The man who wrote this has been called irreverent, because his choice of things to revere was not identical with his accuser’s. But in these sentences there is proof of his reverence for something more profound, more important to mankind, than churches, than submissions to authority, a thing that men are not accustomed openly, if at all, to reverence, that quest of the Holy Grail on which all men set out, though most turn back, and very few pursue it till they die. It is a quest whose goal is in each moment of seeking. Of this he was indeed reverent, of the glowing cheek and kindled eye of intellectual youth, of unsoiled ambition, of the flame alight before the altar of the potential hero, who is alive for a little while in every man, and whose continuance of life is the measure of each man’s nobility.

1912.


WALTER PATER


WALTER PATER

Walter Pater was brought up at Enfield, where he was near London, and knew from his earliest years “those quaint suburban pastorals” that gather “a certain quality of grandeur from the background of the great city, with its weighty atmosphere, and portent of storm in the rapid light on dome and bleached stone steeples.” Something of that weighty atmosphere, and with it something of that rapid light, I find in his work, whether he is writing of the Italians of the Renaissance, of Montaigne, of the Greek philosophers, of the Dutch van Storck, or the German Carl of Rosenmold.

The external facts of his life may be shortly dismissed.
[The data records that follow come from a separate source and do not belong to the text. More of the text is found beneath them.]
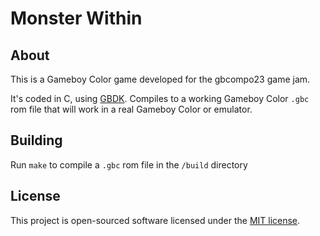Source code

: # Monster Within

## About

This is a Gameboy Color game developed for the gbcompo23 game jam.

It's coded in C, using [GBDK](https://github.com/gbdk-2020/gbdk-2020). Compiles to a working Gameboy Color `.gbc` rom file that will work in a real Gameboy Color or emulator.

## Building

Run `make` to compile a `.gbc` rom file in the `/build` directory

## License

This project is open-sourced software licensed under the [MIT license](LICENSE.md).
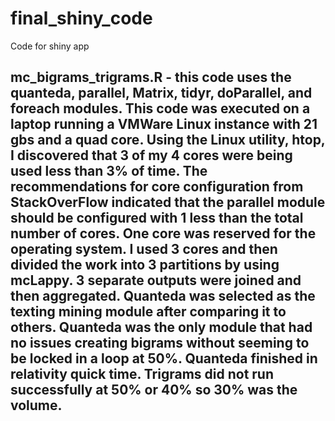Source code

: # final_shiny_code
Code for shiny app

## mc_bigrams_trigrams.R - this code uses the quanteda, parallel, Matrix, tidyr, doParallel, and foreach modules. This code was executed on a laptop running a VMWare Linux instance with 21 gbs and a quad core. Using the Linux utility, htop, I discovered that 3 of my 4 cores were being used less than 3% of time. The recommendations for core configuration from StackOverFlow indicated that the parallel module should be configured with 1 less than the total number of cores. One core was reserved for the operating system. I used 3 cores and then divided the work into 3 partitions by using mcLappy. 3 separate outputs were joined and then aggregated. Quanteda was selected as the texting mining module after comparing it to others. Quanteda was the only module that had no issues creating bigrams without seeming to be locked in a loop at 50%. Quanteda finished in relativity quick time. Trigrams did not run successfully at 50% or 40% so 30% was the volume.  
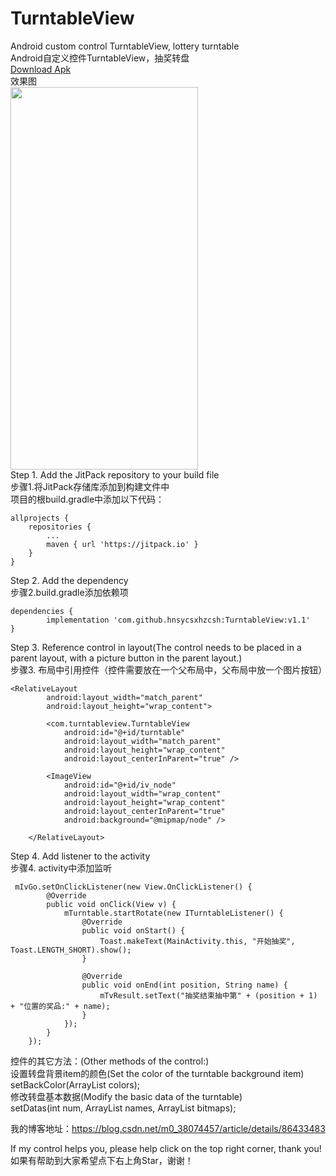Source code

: # TurntableView
Android custom control TurntableView, lottery turntable</br>
Android自定义控件TurntableView，抽奖转盘</br>
<a href="https://github.com/hnsycsxhzcsh/TurntableView/blob/master/myres/turntableview.apk">Download Apk</a>
</br>
效果图</br>
<img src="https://github.com/hnsycsxhzcsh/TurntableView/blob/master/myres/turntableview.gif" width="300" height="612">
</br>
Step 1. Add the JitPack repository to your build file</br>
步骤1.将JitPack存储库添加到构建文件中</br>
项目的根build.gradle中添加以下代码：</br>

	allprojects {
		repositories {
			...
			maven { url 'https://jitpack.io' }
		}
	}

Step 2. Add the dependency</br>
步骤2.build.gradle添加依赖项

	dependencies {
	        implementation 'com.github.hnsycsxhzcsh:TurntableView:v1.1'
	}
  
Step 3. Reference control in layout(The control needs to be placed in a parent layout, with a picture button in the parent layout.)</br>
步骤3. 布局中引用控件（控件需要放在一个父布局中，父布局中放一个图片按钮）

    <RelativeLayout
            android:layout_width="match_parent"
            android:layout_height="wrap_content">

            <com.turntableview.TurntableView
                android:id="@+id/turntable"
                android:layout_width="match_parent"
                android:layout_height="wrap_content"
                android:layout_centerInParent="true" />

            <ImageView
                android:id="@+id/iv_node"
                android:layout_width="wrap_content"
                android:layout_height="wrap_content"
                android:layout_centerInParent="true"
                android:background="@mipmap/node" />

        </RelativeLayout>
       
Step 4. Add listener to the activity</br>
步骤4. activity中添加监听

     mIvGo.setOnClickListener(new View.OnClickListener() {
            @Override
            public void onClick(View v) {
                mTurntable.startRotate(new ITurntableListener() {
                    @Override
                    public void onStart() {
                        Toast.makeText(MainActivity.this, "开始抽奖", Toast.LENGTH_SHORT).show();
                    }

                    @Override
                    public void onEnd(int position, String name) {
                        mTvResult.setText("抽奖结束抽中第" + (position + 1) + "位置的奖品:" + name);
                    }
                });
            }
        });
        
控件的其它方法：(Other methods of the control:)</br>
设置转盘背景item的颜色(Set the color of the turntable background item)</br>
setBackColor(ArrayList<Integer> colors);</br>
修改转盘基本数据(Modify the basic data of the turntable)</br>
setDatas(int num, ArrayList<String> names, ArrayList<Bitmap> bitmaps);</br>
	
我的博客地址：https://blog.csdn.net/m0_38074457/article/details/86433483

If my control helps you, please help click on the top right corner, thank you!</br>
如果有帮助到大家希望点下右上角Star，谢谢！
He “was fond,” as a child, “of organising little processional pomps,” and a meeting with Keble strengthened for a time his boyish resolve to enter the Church. That part of his temperament which sought satisfaction in such a course found it, perhaps, in the hieratic character of his prose. He read Ruskin when he was nineteen, but his appreciations were too independent of Ruskin’s sanction to allow us to recognise the deep influence that is popularly attributed to the older man. Ruskin believed that he had “discovered” Botticelli, but he first spoke of him in the Oxford lectures of 1871, and Pater’s essay had been published in the Fortnightly Review the year before. Pater went from the King’s School at Canterbury to Queen’s College, Oxford, took a Second Class in the Final Classical Schools, and, in 1864, was elected to a fellowship at Brasenose. He lived at Oxford thenceforward, with only occasional periods of residence in London. In different long vacations he knew Heidelberg, Dresden, and various parts of France, and, in 1869, four years before the publication of The Renaissance, travelled in Italy. He died at Oxford after a life of unhurried labour on July 30, 1894.